SAPs Vorstandsvorsitzender Christian Klein verbreitete bei der Vorstellung der Zahlen für das soeben beendete Geschäftsjahr Selbstbewusstsein, Angriffslust und Progressivität: „Unsere Stärke im Cloud-Geschäft ist offensichtlich.“ Ganz so offensichtlich ist diese Stärke aber wohl doch nicht, sonst müsste der Konzernlenker gar nicht erst darauf aufmerksam machen. Doch die Zahlen, die Klein vorlegte, sind auf den ersten Blick gar nicht so schlecht: Bei einem Umsatz von 27,8 Milliarden Euro kam ein Betriebsergebnis von 8,4 Milliarden Euro heraus. Das sind Zahlen, die ansonsten in der deutschen IT-Branche unerreicht sind.
Doch auf den zweiten Blick zeigt sich, dass SAP trotz des Auftriebs in der Wolke langsamer wächst als der globale Softwaremarkt und sich vor allem weniger dynamisch entwickelt als der weltweite Markt für Cloud-Services. Die „Stärke im Cloud-Geschäft“ ist also gar keine, nimmt man die internationalen Konkurrenten zum Vergleich. Amazon Web Services bleiben als Frühstarter in die Cloud unangefochten Marktführer mit einem Anteil von geschätzten 40 Prozent. In der Verfolgerposition holt Microsoft Jahr um Jahr gegenüber AWS auf und wächst kontinuierlich schneller als die gesamte Konkurrenz.
Microsofts Umsatz kletterte im gerade abgeschlossenen zweiten Fiskalquartal gegenüber dem Vorjahreszeitraum um 20 Prozent auf 51,7 Milliarden Dollar. Der Nettogewinn erhöhte sich um 21 Prozent auf 18,8 Milliarden Dollar. Die Intelligent Cloud Group, zu der Azure und andere Cloud-Services zählen, steuerte 18,33 Milliarden Dollar zum Gesamtumsatz bei – und 8,20 Milliarden Dollar (plus 26 Prozent) zum operativen Ergebnis. Zum Vergleich: SAP erzielte übers Jahr gerechnet mit Cloud-Diensten 9,42 Milliarden Euro und damit rund die Hälfte von Microsoft Cloud-Umsätzen im Quartal!

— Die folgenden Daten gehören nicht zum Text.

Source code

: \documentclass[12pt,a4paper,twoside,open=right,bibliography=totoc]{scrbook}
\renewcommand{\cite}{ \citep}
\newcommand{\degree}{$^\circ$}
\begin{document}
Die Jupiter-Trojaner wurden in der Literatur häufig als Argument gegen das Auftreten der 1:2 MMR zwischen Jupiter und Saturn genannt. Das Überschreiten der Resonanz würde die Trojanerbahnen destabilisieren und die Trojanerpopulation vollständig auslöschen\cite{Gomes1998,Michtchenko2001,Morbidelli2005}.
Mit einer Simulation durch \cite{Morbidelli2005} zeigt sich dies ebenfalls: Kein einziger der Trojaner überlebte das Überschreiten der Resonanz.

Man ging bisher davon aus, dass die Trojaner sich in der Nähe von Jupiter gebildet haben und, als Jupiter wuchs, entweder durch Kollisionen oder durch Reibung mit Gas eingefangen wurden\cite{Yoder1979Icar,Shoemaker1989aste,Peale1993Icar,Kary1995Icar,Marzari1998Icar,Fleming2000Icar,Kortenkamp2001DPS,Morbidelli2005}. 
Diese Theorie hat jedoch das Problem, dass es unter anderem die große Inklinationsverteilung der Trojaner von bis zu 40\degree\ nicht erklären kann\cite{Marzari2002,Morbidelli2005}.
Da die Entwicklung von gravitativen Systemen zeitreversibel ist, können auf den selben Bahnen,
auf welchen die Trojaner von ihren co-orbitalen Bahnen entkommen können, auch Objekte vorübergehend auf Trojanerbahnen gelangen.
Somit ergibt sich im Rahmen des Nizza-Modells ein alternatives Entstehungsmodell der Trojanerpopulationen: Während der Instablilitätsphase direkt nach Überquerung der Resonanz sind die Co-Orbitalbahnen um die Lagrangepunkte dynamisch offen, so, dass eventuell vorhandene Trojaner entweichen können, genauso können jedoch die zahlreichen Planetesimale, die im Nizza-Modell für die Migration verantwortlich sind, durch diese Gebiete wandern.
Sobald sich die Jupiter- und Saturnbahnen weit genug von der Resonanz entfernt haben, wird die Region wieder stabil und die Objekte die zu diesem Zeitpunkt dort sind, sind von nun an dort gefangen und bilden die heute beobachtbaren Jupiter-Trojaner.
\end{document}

Und doch ergehen sich deutsche Kommentatoren bei Berichten über SAP immer noch in Superlativen wie „Software-Tanker“ (Computerwoche) oder – wie die Tagesschau-Redaktion – schreiben von einer Konkurrenz, die SAP „im Nacken hängt“. Das Gegenteil ist der Fall: Die Konkurrenz eilt – wie Microsoft – davon oder zieht – wie Salesforce – gerade vorbei. Der CRM-Pionier beispielsweise peilt für sein aktuell laufendes Fiskaljahr 2022 ein Umsatzplus von 24 Prozent an und würde dann mit 26,4 Milliarden Dollar Jahresumsatz nahezu gleichauf mit SAP liegen – und das bei deutlich weniger breit aufgestelltem Lösungsportfolio.
Es scheint in der Natur der deutschen Technologie-Wahrnehmung zu liegen, die eigenen Leistungen zu überschätzen. Ob bei Investitionen in künstliche Intelligenz, in die europäische Cloud-Initiative Gaia-X oder in der Elektromobilität – stets werden die eigenen Anstrengungen als gigantisch dargestellt, obwohl sie im Vergleich zu US-amerikanischen oder chinesischen Initiativen naturgemäß zwergenhaft wirken müssen. SAP ist insofern ein Spiegelbild der deutschen Selbstwahrnehmung in einer – wenn auch 27 Milliarden Euro großen – Nussschale.
SAP zahlt jetzt aber auch den Preis für jahrzehntelange Zögerlichkeit – und auch darin ist SAP ein Spiegelbild der deutschen Technologie-Politik. Den konsequenten Einstieg ins Cloud-Geschäft haben die Entscheider in Walldorf mehrfach verweigert, weil sie sich dem klassischen Lizenzmodell ihrer Vertriebsmannschaft und der ihrer Partner verpflichtet glaubten. Am Lizenzumsatz hängen Incentives und Karrieren. Der Weg in die Cloud aber führt über ein drei Jahre währendes Tal der Tränen, in dem der Umsatzeinbruch beim Wegfall von Lizenzumsatz durch das Abo-Modell in der Cloud nicht wettgemacht werden kann. Dort hängt SAP immer noch fest. Und Wartungseinnahmen sind mit gut elf Milliarden Euro immer noch der größte Einzelposten im Sparten-Mix. SAPs Konkurrenten haben dies längst hinter sich und profitieren inzwischen von einem boomenden Markt.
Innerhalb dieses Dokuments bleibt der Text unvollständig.